[Dataset records]
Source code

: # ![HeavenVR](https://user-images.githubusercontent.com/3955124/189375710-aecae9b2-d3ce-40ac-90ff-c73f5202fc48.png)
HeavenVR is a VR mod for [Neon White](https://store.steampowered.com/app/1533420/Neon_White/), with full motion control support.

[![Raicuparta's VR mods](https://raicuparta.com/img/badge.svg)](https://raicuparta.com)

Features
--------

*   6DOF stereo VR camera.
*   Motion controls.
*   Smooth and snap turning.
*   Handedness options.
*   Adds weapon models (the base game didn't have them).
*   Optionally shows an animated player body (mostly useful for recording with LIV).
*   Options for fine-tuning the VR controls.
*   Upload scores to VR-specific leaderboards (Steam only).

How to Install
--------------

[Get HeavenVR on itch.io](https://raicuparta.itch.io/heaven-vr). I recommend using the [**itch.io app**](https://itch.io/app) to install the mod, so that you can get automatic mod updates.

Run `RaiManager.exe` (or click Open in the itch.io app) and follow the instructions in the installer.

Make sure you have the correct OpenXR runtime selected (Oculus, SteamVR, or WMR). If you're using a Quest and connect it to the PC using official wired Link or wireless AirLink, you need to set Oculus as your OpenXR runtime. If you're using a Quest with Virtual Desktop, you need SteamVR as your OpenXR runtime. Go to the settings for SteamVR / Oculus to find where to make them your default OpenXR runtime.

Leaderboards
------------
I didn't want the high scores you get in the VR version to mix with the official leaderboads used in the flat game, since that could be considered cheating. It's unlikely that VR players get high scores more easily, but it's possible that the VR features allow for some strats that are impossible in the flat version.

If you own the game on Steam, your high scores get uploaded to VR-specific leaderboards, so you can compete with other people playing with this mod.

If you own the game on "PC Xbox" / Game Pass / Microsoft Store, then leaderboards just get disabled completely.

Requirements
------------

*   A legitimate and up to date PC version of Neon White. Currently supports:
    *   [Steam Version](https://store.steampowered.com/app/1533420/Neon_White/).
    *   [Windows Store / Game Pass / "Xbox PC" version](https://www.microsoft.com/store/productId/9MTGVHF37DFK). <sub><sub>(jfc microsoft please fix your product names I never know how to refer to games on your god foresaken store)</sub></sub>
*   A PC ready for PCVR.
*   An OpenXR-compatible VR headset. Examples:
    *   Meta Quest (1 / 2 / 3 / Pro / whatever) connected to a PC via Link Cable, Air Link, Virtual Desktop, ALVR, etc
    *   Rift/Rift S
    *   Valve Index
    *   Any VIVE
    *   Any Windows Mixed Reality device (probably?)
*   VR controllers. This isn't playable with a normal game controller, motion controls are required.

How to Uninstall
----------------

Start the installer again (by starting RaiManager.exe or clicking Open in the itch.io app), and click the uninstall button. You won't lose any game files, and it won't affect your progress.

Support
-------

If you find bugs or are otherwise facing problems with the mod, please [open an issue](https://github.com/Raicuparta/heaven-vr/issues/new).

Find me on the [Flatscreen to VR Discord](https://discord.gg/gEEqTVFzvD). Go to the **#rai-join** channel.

[What you should do] Above are the entries. Copy exactly the part that opens with the line containing "the VR controls." and closes with the line containing "Reality device (probably?)", and no more.

[Exercise result]
*   Options for fine-tuning the VR controls.
*   Upload scores to VR-specific leaderboards (Steam only).

How to Install
--------------

[Get HeavenVR on itch.io](https://raicuparta.itch.io/heaven-vr). I recommend using the [**itch.io app**](https://itch.io/app) to install the mod, so that you can get automatic mod updates.

Run `RaiManager.exe` (or click Open in the itch.io app) and follow the instructions in the installer.

Make sure you have the correct OpenXR runtime selected (Oculus, SteamVR, or WMR). If you're using a Quest and connect it to the PC using official wired Link or wireless AirLink, you need to set Oculus as your OpenXR runtime. If you're using a Quest with Virtual Desktop, you need SteamVR as your OpenXR runtime. Go to the settings for SteamVR / Oculus to find where to make them your default OpenXR runtime.

Leaderboards
------------
I didn't want the high scores you get in the VR version to mix with the official leaderboads used in the flat game, since that could be considered cheating. It's unlikely that VR players get high scores more easily, but it's possible that the VR features allow for some strats that are impossible in the flat version.

If you own the game on Steam, your high scores get uploaded to VR-specific leaderboards, so you can compete with other people playing with this mod.

If you own the game on "PC Xbox" / Game Pass / Microsoft Store, then leaderboards just get disabled completely.

Requirements
------------

*   A legitimate and up to date PC version of Neon White. Currently supports:
    *   [Steam Version](https://store.steampowered.com/app/1533420/Neon_White/).
    *   [Windows Store / Game Pass / "Xbox PC" version](https://www.microsoft.com/store/productId/9MTGVHF37DFK). <sub><sub>(jfc microsoft please fix your product names I never know how to refer to games on your god foresaken store)</sub></sub>
*   A PC ready for PCVR.
*   An OpenXR-compatible VR headset. Examples:
    *   Meta Quest (1 / 2 / 3 / Pro / whatever) connected to a PC via Link Cable, Air Link, Virtual Desktop, ALVR, etc
    *   Rift/Rift S
    *   Valve Index
    *   Any VIVE
    *   Any Windows Mixed Reality device (probably?)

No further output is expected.